By Brittney M. Walker
Reality television has taken societal values to a whole new low, particularly for the Black community.
With the recent airing of top rated reality show, “The Real Housewives of Atlanta: Reunion,” I had to step back and wonder about the damage this show along with others like “Basketball Wives,” “Love & Hip Hop” and new, catty series, “Married to Medicine” are doing to the mental state of the Black woman.
These shows are glorifying materialism, scrappiness, drama, gossip, division, and whatever other poisons often associated with a dark hued woman. And the real reality is, most Black women don’t act like that (at least in my world)!
I’m guilty, though, of keeping my eyes glued to the television, wondering if NeNe Leakes is going to slap a ‘hoe.’ It’s like crack! It’s addicting. You know it’s bad, and it’s killing your brain cells, but you just can’t get enough. That’s reality TV. And the proverbial they, are making the big bucks from it.

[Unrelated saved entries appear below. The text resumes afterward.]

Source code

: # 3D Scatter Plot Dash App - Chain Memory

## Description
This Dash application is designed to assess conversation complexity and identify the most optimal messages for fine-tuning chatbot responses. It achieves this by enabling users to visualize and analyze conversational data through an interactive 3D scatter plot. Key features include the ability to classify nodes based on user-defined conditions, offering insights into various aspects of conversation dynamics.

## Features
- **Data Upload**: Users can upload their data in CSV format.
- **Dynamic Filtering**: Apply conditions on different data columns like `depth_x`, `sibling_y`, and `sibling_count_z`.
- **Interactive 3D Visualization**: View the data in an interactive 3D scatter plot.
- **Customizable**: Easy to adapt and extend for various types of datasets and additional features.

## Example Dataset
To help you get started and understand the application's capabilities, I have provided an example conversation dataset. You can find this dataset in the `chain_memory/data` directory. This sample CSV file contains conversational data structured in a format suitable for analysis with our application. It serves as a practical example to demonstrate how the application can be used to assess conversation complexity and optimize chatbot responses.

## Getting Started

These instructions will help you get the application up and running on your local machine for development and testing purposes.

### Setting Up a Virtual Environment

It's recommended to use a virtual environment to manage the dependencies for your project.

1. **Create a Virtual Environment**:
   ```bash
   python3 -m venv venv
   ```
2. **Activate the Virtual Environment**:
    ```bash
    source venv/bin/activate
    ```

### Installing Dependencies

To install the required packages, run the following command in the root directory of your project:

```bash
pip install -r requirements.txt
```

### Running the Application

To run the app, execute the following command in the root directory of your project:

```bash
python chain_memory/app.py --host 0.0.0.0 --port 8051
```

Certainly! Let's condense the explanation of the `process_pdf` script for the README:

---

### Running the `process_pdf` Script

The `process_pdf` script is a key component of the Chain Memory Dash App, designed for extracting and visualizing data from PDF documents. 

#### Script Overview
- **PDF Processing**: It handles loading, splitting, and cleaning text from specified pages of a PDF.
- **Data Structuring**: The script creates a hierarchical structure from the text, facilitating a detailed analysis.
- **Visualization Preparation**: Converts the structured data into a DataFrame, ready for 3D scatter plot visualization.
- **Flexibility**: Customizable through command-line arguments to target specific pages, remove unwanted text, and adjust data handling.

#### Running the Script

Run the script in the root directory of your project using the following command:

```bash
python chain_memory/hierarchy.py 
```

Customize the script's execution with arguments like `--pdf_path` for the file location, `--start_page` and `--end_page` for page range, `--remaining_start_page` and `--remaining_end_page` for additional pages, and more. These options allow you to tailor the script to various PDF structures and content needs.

Someone somewhere should create a reality television three-step recovery program because we are suffering.
This might be the worse thing that’s happen to the Black community since drugs with the 1970s crack epidemic. Yeah, it’s a bit of an extreme comparison, but let’s face it, these shows and examples aren’t doing anything positive to set our future up for success. So, crack it is.
It’s a whole new, legal weapon that just continuously flows like milk and honey from airwaves to television screens, online videos, blogs and even news sites. I’m also guilty of that – spreading the venomous blabber of reality television on websites as a freelance writer. My excuse – I gotta pay the bills. However, without excuse, there is a fine balance and worthy battle I’m fighting.
While indirectly obsessive over these silly escapades, slaps in the face, boisterous conversations about who slept with who and how, there’s lessons to be learned and that may be the way to calm the storm, recover, and move forward in a more positive way, for us.
But when does the “just entertainment” line or “I got bills like everyone else” line get worn out and overrated. It’s essentially the epitome of avoiding responsibility for the dumbing down of Black people, worldwide. I say that because the fact of the matter is, “Black” American television influences culture around the world, particularly in the Pan African community.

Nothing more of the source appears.